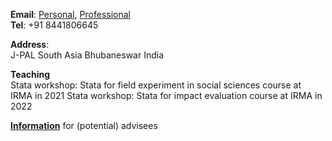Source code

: __Email__: [Personal](singh.harpreetsingh511@gmail.com), [Professional](hasingh@povertyactionlab.org)  
__Tel__: +91 8441806645

__Address__:  
J-PAL South Asia
Bhubaneswar
India

__Teaching__   
Stata workshop: Stata for field experiment in social sciences course at IRMA in 2021
Stata workshop: Stata for impact evaluation course at IRMA in 2022   

__[Information](/info_for_potential)__ for (potential) advisees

------------

Copy out each line of the listing that holds "workshop".

__Solved problem__.
Stata workshop: Stata for field experiment in social sciences course at IRMA in 2021
Stata workshop: Stata for impact evaluation course at IRMA in 2022   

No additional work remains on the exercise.